Investing guru Warren Buffett is not in the habit of buying stock in bad or poorly run companies. When the market goes haywire, as it is doing amid the COVID-19 crisis, we ordinary investors would be smart to look for top-quality companies on fire sale in Buffett's stock portfolio.
Buffett wants to "be greedy when others are fearful and fearful only when others are greedy," and the Oracle of Omaha must be in a very acquisitive mood these days. The S&P 500 and Dow Jones Industrial Average are both trading approximately 30% below February's all-time highs.
I took a dive into a public list of stock holdings under Buffett's company, Berkshire Hathaway (BRK.A -0.27%) (BRK.B -0.14%). It's downright difficult to find tickers on that list that don't look like great buys right now, but these three stocks struck me as the best virus-panic deals among Buffett's holdings.
Membership fees to the rescue
If there's one retailer you can trust to make it out of this COVID-19 mess alive, it's Costco Wholesale (COST 0.26%).

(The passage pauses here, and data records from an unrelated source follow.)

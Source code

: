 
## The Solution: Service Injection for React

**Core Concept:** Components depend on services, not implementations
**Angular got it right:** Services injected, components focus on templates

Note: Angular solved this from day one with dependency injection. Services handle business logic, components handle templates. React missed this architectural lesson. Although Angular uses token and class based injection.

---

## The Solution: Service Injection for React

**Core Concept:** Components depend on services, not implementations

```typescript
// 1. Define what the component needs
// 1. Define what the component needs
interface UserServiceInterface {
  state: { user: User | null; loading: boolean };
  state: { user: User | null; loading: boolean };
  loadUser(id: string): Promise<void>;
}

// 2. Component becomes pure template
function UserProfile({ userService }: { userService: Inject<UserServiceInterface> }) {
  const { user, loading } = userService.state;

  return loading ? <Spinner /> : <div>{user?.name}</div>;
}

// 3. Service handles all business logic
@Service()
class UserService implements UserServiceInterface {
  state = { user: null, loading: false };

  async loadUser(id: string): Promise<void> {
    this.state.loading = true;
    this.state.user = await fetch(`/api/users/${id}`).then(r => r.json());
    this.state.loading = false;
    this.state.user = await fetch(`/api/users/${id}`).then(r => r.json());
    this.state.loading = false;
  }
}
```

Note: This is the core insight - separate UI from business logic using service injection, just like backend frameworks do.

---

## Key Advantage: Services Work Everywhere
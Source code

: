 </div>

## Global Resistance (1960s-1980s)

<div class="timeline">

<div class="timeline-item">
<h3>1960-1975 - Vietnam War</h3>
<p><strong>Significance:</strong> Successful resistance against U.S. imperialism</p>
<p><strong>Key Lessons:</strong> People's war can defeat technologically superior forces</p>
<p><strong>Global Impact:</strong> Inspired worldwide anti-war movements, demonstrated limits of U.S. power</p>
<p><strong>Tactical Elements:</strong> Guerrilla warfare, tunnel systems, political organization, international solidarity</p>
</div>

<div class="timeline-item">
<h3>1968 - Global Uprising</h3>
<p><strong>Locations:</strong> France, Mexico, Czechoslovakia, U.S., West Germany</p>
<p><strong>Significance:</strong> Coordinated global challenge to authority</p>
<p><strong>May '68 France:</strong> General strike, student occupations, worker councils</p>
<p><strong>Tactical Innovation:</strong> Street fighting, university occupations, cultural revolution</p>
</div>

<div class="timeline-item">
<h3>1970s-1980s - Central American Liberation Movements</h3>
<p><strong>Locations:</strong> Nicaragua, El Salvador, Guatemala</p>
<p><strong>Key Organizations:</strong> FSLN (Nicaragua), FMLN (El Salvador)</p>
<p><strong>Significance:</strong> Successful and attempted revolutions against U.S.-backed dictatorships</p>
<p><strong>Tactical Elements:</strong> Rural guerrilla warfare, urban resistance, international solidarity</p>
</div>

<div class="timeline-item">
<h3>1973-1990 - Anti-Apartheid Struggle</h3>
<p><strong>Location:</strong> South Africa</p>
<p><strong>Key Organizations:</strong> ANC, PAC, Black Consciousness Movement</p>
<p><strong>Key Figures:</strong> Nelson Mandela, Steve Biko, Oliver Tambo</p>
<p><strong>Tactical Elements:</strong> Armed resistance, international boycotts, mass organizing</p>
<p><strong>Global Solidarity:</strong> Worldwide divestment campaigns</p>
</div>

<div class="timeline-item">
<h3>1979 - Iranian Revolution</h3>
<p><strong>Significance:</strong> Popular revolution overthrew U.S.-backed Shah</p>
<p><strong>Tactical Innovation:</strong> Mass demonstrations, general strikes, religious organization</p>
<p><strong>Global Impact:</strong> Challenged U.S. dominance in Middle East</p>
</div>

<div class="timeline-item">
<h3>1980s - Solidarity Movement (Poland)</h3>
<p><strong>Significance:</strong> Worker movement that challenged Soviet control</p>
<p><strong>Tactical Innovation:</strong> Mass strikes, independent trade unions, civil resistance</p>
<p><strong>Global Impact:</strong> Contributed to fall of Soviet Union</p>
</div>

Those massive bundles of consumer staples are sold at near-breakeven margins, leaving Costco's profits to be generated by the required membership program. Over the first two quarters of fiscal year 2020, Costco reported earnings of $1.78 billion. Membership fees for this six-month period amounted to $1.62 billion; virtually all of that revenue stream drops all the way down to the bottom line with minimal operating costs.
Therefore, Costco's profits are rock-steady in good times and in bad. The volume of actual merchandise that passes through this company hardly even matters compared to its bottom-line results. So Costco isn't skyrocketing in this early stage of the virus crisis where consumers and businesses alike stock up on essential wares, but it won't crash when foot traffic drops to a trickle under lockdowns and enforced quarantines.
Yet, Costco's shares have fallen 12% from February's all-time highs. Dramatic discounts are rare, both for Costco's merchandise and its stock, so I highly recommend picking up some shares at these reasonable prices. I wouldn't be surprised to see Buffett himself increasing his Costco investments right about now, boosting Berkshire's ownership from just a 1% stake today.
Been there, done that, survived every disaster
"Reinvestment in productive operational assets will forever remain our top priority," Buffett wrote in Berkshire's latest letter to shareholders.
On that note, Coca-Cola (KO 0.72%) sports some of the highest returns on assets in the consumer goods industry. The company also retained $2 billion of last year's earnings to reinvest into Coke's future operations. This is one of Berkshire's largest holdings, amounting to a direct stake of 9.3% in Coca-Cola. It's easy to see why, since the company's top-level strategy aligns so perfectly with Buffett's own preferences.
As for the coronavirus pandemic, this ain't Coca-Cola's first rodeo. The company has made it through world wars, stock market meltdowns, and major disease outbreaks before, always coming back at least as strong on the other side.
"The Coca-Cola system has been through many crises. We've got crisis adjustment in our DNA, if you like," said Coca-Cola CEO James Quincey in a CNBC interview on Tuesday. "Q2 will see a profound economic shock around the world. We've got to be able to adjust our business and we have lots of variables."
This stock isn't as impervious to market swings as Costco's. Coca-Cola's share prices have fallen 34% from its own February all-time highs. That only amplifies the long-term value you will lock in by buying Coke now, and the 4.2% dividend yield is a wonderful bonus.
Southwest is the best of the best
Finally, Southwest Airlines (LUV -1.28%) is trading at five-year lows these days. The virus outbreak brought the entire airline industry to its knees and Southwest is no exception. This stock has fallen 36% in a month.
It's also arguably the best-run company in this beaten-down industry. Southwest sports the highest gross and net margins in its sector, and Buffett's beloved return on assets also leads the pack. Furthermore, Southwest's cash reserves and long-term debt balance out at roughly $4 billion each. That's highly unusual in an industry where debt loads typically sit between five and 10 times higher than each company's cash equivalents.
Once again, Buffett holds a huge 10.4% stake in one of the best companies to be found in this sector. Luck favors the prepared, right? The virus crisis might force some of Southwest's rivals into bankruptcy unless the government deigns to issue bailout payments at some point. Southwest is not facing that game-changing risk and should be able to bounce back with a vengeance when the crisis has passed.